Exercise description
Each line below must be printed again exactly.
===== The input
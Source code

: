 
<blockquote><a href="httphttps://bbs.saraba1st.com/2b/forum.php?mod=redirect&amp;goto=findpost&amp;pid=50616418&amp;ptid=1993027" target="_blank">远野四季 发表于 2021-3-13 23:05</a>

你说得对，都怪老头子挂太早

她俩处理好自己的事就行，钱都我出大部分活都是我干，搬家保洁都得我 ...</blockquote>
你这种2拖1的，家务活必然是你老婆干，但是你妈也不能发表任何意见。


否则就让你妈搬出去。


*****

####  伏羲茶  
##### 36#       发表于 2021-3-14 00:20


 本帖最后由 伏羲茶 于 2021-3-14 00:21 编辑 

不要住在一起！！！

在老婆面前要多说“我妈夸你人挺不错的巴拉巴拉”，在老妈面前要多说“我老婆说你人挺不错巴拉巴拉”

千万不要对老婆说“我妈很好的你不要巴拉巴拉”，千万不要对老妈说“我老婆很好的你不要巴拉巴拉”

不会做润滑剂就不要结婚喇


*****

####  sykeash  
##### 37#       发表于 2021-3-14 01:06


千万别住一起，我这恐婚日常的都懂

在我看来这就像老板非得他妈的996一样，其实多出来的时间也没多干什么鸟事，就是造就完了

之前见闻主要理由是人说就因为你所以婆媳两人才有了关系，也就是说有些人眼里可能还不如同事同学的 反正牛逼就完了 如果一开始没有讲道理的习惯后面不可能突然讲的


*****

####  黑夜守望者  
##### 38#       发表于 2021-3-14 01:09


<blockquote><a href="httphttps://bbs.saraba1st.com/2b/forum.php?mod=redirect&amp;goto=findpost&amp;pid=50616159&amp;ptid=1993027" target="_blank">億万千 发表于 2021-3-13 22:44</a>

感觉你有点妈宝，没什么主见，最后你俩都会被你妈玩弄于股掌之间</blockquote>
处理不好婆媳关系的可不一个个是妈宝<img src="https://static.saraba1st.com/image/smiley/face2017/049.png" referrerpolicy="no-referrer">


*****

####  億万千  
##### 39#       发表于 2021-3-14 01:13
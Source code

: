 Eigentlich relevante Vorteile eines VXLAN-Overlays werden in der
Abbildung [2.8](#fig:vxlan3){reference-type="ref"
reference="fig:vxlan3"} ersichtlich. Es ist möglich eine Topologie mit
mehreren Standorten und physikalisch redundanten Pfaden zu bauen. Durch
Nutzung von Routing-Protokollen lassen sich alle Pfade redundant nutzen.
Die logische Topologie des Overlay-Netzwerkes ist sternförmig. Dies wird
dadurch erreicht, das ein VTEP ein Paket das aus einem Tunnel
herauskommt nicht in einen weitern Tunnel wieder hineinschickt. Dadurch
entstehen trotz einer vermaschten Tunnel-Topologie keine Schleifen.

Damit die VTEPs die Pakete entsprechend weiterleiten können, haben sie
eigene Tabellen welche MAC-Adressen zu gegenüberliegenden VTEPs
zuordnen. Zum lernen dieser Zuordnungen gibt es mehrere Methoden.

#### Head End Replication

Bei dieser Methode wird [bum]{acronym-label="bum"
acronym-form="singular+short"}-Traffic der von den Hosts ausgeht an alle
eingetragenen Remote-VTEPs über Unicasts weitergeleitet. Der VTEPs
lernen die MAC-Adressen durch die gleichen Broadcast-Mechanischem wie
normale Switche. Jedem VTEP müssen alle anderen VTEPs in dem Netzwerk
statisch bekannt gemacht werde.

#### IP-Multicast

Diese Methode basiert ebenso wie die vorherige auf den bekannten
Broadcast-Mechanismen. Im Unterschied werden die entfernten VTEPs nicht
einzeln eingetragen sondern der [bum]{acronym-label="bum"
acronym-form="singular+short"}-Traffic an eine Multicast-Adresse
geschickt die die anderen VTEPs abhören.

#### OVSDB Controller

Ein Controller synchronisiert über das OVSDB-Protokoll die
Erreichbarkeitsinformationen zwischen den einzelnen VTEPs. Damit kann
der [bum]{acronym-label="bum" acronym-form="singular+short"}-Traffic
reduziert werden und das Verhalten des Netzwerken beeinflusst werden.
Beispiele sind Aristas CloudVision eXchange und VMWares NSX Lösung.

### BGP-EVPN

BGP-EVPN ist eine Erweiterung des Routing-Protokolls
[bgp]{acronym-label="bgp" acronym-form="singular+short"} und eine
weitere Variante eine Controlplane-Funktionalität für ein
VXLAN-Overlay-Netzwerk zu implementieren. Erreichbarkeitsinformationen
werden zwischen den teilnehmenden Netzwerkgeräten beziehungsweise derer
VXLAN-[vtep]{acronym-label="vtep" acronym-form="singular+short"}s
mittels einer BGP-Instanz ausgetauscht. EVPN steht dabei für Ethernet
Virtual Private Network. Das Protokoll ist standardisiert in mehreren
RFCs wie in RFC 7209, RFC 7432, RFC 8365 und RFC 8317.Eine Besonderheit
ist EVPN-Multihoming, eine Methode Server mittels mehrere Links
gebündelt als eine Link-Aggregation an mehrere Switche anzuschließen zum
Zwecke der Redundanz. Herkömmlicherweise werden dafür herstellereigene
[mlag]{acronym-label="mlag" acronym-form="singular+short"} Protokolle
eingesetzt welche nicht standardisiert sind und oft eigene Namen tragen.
==========
Response to this task
Source code

: 
<blockquote><a href="httphttps://bbs.saraba1st.com/2b/forum.php?mod=redirect&amp;goto=findpost&amp;pid=50616418&amp;ptid=1993027" target="_blank">远野四季 发表于 2021-3-13 23:05</a>

你说得对，都怪老头子挂太早

她俩处理好自己的事就行，钱都我出大部分活都是我干，搬家保洁都得我 ...</blockquote>
你这种2拖1的，家务活必然是你老婆干，但是你妈也不能发表任何意见。


否则就让你妈搬出去。


*****

####  伏羲茶  
##### 36#       发表于 2021-3-14 00:20


 本帖最后由 伏羲茶 于 2021-3-14 00:21 编辑 

不要住在一起！！！

在老婆面前要多说“我妈夸你人挺不错的巴拉巴拉”，在老妈面前要多说“我老婆说你人挺不错巴拉巴拉”

千万不要对老婆说“我妈很好的你不要巴拉巴拉”，千万不要对老妈说“我老婆很好的你不要巴拉巴拉”

不会做润滑剂就不要结婚喇


*****

####  sykeash  
##### 37#       发表于 2021-3-14 01:06


千万别住一起，我这恐婚日常的都懂

在我看来这就像老板非得他妈的996一样，其实多出来的时间也没多干什么鸟事，就是造就完了

之前见闻主要理由是人说就因为你所以婆媳两人才有了关系，也就是说有些人眼里可能还不如同事同学的 反正牛逼就完了 如果一开始没有讲道理的习惯后面不可能突然讲的


*****

####  黑夜守望者  
##### 38#       发表于 2021-3-14 01:09


<blockquote><a href="httphttps://bbs.saraba1st.com/2b/forum.php?mod=redirect&amp;goto=findpost&amp;pid=50616159&amp;ptid=1993027" target="_blank">億万千 发表于 2021-3-13 22:44</a>

感觉你有点妈宝，没什么主见，最后你俩都会被你妈玩弄于股掌之间</blockquote>
处理不好婆媳关系的可不一个个是妈宝<img src="https://static.saraba1st.com/image/smiley/face2017/049.png" referrerpolicy="no-referrer">


*****

####  億万千  
##### 39#       发表于 2021-3-14 01:13
Source code

: Eigentlich relevante Vorteile eines VXLAN-Overlays werden in der
Abbildung [2.8](#fig:vxlan3){reference-type="ref"
reference="fig:vxlan3"} ersichtlich. Es ist möglich eine Topologie mit
mehreren Standorten und physikalisch redundanten Pfaden zu bauen. Durch
Nutzung von Routing-Protokollen lassen sich alle Pfade redundant nutzen.
Die logische Topologie des Overlay-Netzwerkes ist sternförmig. Dies wird
dadurch erreicht, das ein VTEP ein Paket das aus einem Tunnel
herauskommt nicht in einen weitern Tunnel wieder hineinschickt. Dadurch
entstehen trotz einer vermaschten Tunnel-Topologie keine Schleifen.

Damit die VTEPs die Pakete entsprechend weiterleiten können, haben sie
eigene Tabellen welche MAC-Adressen zu gegenüberliegenden VTEPs
zuordnen. Zum lernen dieser Zuordnungen gibt es mehrere Methoden.

#### Head End Replication

Bei dieser Methode wird [bum]{acronym-label="bum"
acronym-form="singular+short"}-Traffic der von den Hosts ausgeht an alle
eingetragenen Remote-VTEPs über Unicasts weitergeleitet. Der VTEPs
lernen die MAC-Adressen durch die gleichen Broadcast-Mechanischem wie
normale Switche. Jedem VTEP müssen alle anderen VTEPs in dem Netzwerk
statisch bekannt gemacht werde.

#### IP-Multicast

Diese Methode basiert ebenso wie die vorherige auf den bekannten
Broadcast-Mechanismen. Im Unterschied werden die entfernten VTEPs nicht
einzeln eingetragen sondern der [bum]{acronym-label="bum"
acronym-form="singular+short"}-Traffic an eine Multicast-Adresse
geschickt die die anderen VTEPs abhören.

#### OVSDB Controller

Ein Controller synchronisiert über das OVSDB-Protokoll die
Erreichbarkeitsinformationen zwischen den einzelnen VTEPs. Damit kann
der [bum]{acronym-label="bum" acronym-form="singular+short"}-Traffic
reduziert werden und das Verhalten des Netzwerken beeinflusst werden.
Beispiele sind Aristas CloudVision eXchange und VMWares NSX Lösung.

### BGP-EVPN

BGP-EVPN ist eine Erweiterung des Routing-Protokolls
[bgp]{acronym-label="bgp" acronym-form="singular+short"} und eine
weitere Variante eine Controlplane-Funktionalität für ein
VXLAN-Overlay-Netzwerk zu implementieren. Erreichbarkeitsinformationen
werden zwischen den teilnehmenden Netzwerkgeräten beziehungsweise derer
VXLAN-[vtep]{acronym-label="vtep" acronym-form="singular+short"}s
mittels einer BGP-Instanz ausgetauscht. EVPN steht dabei für Ethernet
Virtual Private Network. Das Protokoll ist standardisiert in mehreren
RFCs wie in RFC 7209, RFC 7432, RFC 8365 und RFC 8317.Eine Besonderheit
ist EVPN-Multihoming, eine Methode Server mittels mehrere Links
gebündelt als eine Link-Aggregation an mehrere Switche anzuschließen zum
Zwecke der Redundanz. Herkömmlicherweise werden dafür herstellereigene
[mlag]{acronym-label="mlag" acronym-form="singular+short"} Protokolle
eingesetzt welche nicht standardisiert sind und oft eigene Namen tragen.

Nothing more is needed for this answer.